(273d) Biological Inspiration for Network Synchronization

Inspired by the collaboration with Dr. Ogunnaike while I was a young post-doc at DuPont, my lab has undertaken a path towards discovering the basic principles that are responsible for the mechanisms that allow biological networks to operate in a highly efficient manner in challenging environments. The discovery of such principles requires a significant research effort in the construction of models for complex biological networks, the development of analysis tools for such networks, and the discovery of structures and architectures for the design and control of such networks. In addition, understanding of the underlying physiological control systems can lead naturally to therapeutic interventions, such as the artificial pancreas.

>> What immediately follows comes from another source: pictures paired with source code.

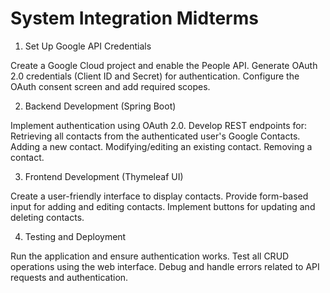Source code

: # System Integration Midterms


1. Set Up Google API Credentials

Create a Google Cloud project and enable the People API.
Generate OAuth 2.0 credentials (Client ID and Secret) for authentication.
Configure the OAuth consent screen and add required scopes.


2. Backend Development (Spring Boot)

Implement authentication using OAuth 2.0.
Develop REST endpoints for:
Retrieving all contacts from the authenticated user's Google Contacts.
Adding a new contact.
Modifying/editing an existing contact.
Removing a contact.

3. Frontend Development (Thymeleaf UI)

Create a user-friendly interface to display contacts.
Provide form-based input for adding and editing contacts.
Implement buttons for updating and deleting contacts.

4. Testing and Deployment

Run the application and ensure authentication works.
Test all CRUD operations using the web interface.
Debug and handle errors related to API requests and authentication.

In this talk I will focus on the work that our lab has done to develop both novel analysis and simulation tools to probe biological oscillators, in particular, the ubiquitous twenty-four-hour circadian rhythms. Using these tools, we have been able to extract design principles of biological networks, with the foremost among these being the principles responsible for robust synchronization of multicellular networks. Over the course of the last several years, our group made progress in the design of algorithms that are guided by these principles and are applied to dynamic sensor networks. Time synchronization has proven to be critical in sensor fusion applications where the time of arrival is utilized as a decision variable. Herein, we present the application of pulse-coupled synchronization to an acoustic event detection system based on a wireless sensor network.